I remember telling Travis Panasiuk that changing your life is like climbing a ladder. I had gone through many of the struggles he was facing. I told him that he was on the ladder, below him, trying to pull him down was his past. The people he cared about but were not always good for him. Many of them would try to pull him down off the ladder. To keep him from rising above what they have accepted as their life. I told him to remember to look up. Above him on that ladder were the people who wanted him to succeed. For every person below trying to stop him, there were many more, trying to pull him up. Trying to help him achieve his dreams. I had a long talk with him the night before he died, and the last thing I said was that he was going to be alright. That we believed in him. Less than 12 hours later he was killed in a car accident.

It's not the pushups, but the compassion. I told our guys tonight that they have to remember the balance. Power with control, assertiveness with empathy, but always compassion.

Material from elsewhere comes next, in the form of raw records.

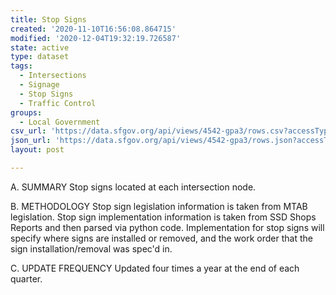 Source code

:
```yaml
---
title: Stop Signs
created: '2020-11-10T16:56:08.864715'
modified: '2020-12-04T19:32:19.726587'
state: active
type: dataset
tags:
  - Intersections
  - Signage
  - Stop Signs
  - Traffic Control
groups:
  - Local Government
csv_url: 'https://data.sfgov.org/api/views/4542-gpa3/rows.csv?accessType=DOWNLOAD'
json_url: 'https://data.sfgov.org/api/views/4542-gpa3/rows.json?accessType=DOWNLOAD'
layout: post

---
```

A. SUMMARY Stop signs located at each intersection node.

B. METHODOLOGY  Stop sign legislation information is taken from MTAB legislation. Stop sign implementation information is taken from SSD Shops Reports and then parsed via python code. Implementation for stop signs will specify where signs are installed or removed, and the work order that the sign installation/removal was spec'd in. 

C. UPDATE FREQUENCY  Updated four times a year at the end of each quarter.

What are we but cold angry beings, if not for our ability to feel the warmth of others? To participate in their success, to mourn their sorrow. I've lived on the other side of empathy. Feeling only the anger and receiving only the abuse of others. It made me very hard, unforgiving, and above all angry. If not for the intent behind the lesson, I would not be who I am today. With out the talks at the end of class, I doubt very much I would be alive.

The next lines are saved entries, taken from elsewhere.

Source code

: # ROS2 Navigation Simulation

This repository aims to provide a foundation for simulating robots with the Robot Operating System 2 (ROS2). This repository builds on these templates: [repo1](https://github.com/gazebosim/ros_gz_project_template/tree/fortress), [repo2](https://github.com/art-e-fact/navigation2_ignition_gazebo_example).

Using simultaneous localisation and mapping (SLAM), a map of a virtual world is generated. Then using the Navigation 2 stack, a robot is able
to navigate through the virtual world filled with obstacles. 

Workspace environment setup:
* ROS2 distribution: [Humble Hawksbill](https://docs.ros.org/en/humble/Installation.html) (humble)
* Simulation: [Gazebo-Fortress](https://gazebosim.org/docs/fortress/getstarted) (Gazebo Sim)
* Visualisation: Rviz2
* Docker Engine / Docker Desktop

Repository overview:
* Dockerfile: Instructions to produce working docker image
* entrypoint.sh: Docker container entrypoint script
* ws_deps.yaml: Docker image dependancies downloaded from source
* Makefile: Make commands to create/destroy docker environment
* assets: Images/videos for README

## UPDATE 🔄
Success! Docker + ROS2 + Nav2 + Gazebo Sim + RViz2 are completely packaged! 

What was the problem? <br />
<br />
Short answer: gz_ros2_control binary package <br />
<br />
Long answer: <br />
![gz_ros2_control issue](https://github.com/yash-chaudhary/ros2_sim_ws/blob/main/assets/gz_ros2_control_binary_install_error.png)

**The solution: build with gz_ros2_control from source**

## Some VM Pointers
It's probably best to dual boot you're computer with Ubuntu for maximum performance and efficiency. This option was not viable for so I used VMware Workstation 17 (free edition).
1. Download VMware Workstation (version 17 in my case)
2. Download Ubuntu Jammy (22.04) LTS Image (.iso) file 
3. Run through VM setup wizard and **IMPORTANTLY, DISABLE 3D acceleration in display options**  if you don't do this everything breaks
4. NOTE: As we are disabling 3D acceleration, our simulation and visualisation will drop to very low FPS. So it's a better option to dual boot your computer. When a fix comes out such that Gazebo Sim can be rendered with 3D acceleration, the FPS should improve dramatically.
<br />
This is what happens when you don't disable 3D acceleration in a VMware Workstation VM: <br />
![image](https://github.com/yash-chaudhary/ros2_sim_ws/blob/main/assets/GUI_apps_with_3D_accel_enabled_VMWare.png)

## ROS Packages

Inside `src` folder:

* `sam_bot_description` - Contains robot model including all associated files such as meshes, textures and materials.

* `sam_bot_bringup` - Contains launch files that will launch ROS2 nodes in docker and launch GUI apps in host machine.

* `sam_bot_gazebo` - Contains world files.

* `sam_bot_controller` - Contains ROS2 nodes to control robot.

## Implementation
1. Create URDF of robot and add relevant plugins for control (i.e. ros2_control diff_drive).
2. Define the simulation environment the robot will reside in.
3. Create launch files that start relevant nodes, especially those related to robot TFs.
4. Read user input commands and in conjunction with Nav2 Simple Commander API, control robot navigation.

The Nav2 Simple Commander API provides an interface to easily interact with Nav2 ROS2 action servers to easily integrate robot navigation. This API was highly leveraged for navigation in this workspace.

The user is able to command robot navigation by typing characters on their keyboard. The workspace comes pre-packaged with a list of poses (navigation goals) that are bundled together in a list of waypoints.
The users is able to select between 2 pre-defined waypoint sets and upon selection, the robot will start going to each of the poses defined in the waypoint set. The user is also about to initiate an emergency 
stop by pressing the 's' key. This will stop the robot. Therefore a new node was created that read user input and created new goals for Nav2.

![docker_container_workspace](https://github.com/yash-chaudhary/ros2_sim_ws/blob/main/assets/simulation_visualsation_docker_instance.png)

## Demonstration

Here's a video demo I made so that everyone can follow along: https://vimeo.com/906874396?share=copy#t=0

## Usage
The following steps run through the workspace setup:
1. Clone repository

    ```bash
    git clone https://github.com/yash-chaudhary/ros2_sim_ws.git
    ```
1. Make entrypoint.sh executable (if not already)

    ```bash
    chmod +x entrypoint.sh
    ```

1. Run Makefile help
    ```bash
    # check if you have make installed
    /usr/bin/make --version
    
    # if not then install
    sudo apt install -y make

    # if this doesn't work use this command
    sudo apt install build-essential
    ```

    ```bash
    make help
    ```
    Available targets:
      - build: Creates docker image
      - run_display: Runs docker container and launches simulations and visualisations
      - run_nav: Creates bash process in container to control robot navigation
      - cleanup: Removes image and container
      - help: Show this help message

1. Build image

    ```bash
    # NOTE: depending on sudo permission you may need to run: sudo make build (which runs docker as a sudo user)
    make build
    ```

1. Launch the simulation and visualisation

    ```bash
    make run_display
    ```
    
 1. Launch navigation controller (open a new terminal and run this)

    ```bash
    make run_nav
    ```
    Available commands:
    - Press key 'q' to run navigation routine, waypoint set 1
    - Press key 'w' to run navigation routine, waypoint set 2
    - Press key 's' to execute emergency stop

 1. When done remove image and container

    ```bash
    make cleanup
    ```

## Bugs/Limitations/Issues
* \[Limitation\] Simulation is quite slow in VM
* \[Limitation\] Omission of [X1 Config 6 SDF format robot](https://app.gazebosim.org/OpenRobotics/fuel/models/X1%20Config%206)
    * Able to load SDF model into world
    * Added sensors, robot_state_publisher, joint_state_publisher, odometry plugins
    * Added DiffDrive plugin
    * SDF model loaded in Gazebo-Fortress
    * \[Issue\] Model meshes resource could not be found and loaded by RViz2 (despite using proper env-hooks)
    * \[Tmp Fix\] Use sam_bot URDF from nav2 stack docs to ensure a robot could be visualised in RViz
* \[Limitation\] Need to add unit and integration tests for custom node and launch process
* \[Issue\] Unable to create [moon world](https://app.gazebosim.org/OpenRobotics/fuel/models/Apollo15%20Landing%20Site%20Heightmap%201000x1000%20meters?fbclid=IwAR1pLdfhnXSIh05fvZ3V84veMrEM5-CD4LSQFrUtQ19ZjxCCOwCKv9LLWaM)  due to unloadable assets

So no, I don't think my sweating and pushing myself physically has helped my students. I feel my contribution tonight was the reminder that we are all fragile in one way or another, and that we have the ability to empathize. An ability we need to use and encourage others to develop. It is about balance.

Hope you guys enjoy this blog, because when I come to my senses it's getting deleted. I'm not so much of a sharing, fuzzy feelings type, and there is a lot of very personal information here that I'm sure I'll regret posting. But in the mean time, find your passion, live your beliefs, and take some friends along for the ride.

4 comments:

linda shipalesky said...

Sifu;
I have always found you to be the most unjudgemental person I know. Your compassion and incouragement are always there when I need it,and you may think that you hide it but your love of the martial arts shine through in what you say and do everyday in and out of class. I know I speak for myself and the rest of the school when I say We are glad you choose to live. You have just become my first living hero.
Thank you
Linda
I'd give you a hug if I didn't think you'd punch me!

Unknown said...

"Is it motivating for my guys to see me turning red and sweating"

Yes - extremely.


"What I did find profound and amazing is the talks after class"

The best reason to come early to your own class is to catch the talk at the end of the last class.

Thanks for sharing.

Sihing Prince

Darnell McKinley said...

Sifu Freitag......Please don't delete it. Your words speak loudly to my heart as one human to another. They also give me hope the UBBT challenge has a chance to really be something remarkable to be apart of, because others like yourself are investing 100% not just doing the push ups and sit ups. When talking to Master Brinker, I understood that the sharing of the process is vital to all our growth.

I have known you for almost fourteen years and on several occasions you have taught me valuable lessons about Kung Fu and about life. After this last posting you can add one more to the list.

Sooo you have once again instilled courage,compassion and hope in another human being and have added to my own personal growth. Hey that sounds like something a great teacher does. Thank-you.
P.S.
Warm fuzzies are being sent your way...can you feel them!
Darnell

Khona said...

Lisa, I'm not really sure when we got to know eachother, but I know I have never met a more motivating individual. When you took over the Onoway classes and my brother had quit, it felt like you had taken me under your wing. I don't know if I was right or I was just delusional, but to this day I still feel like you did. I still brag about it on occasion.

Its things like this that you do that proves how far your strength goes beyond the physical. Its your ability to do things like this that make us all love and admire you.

Love and squishies and caotic kitty cats your way.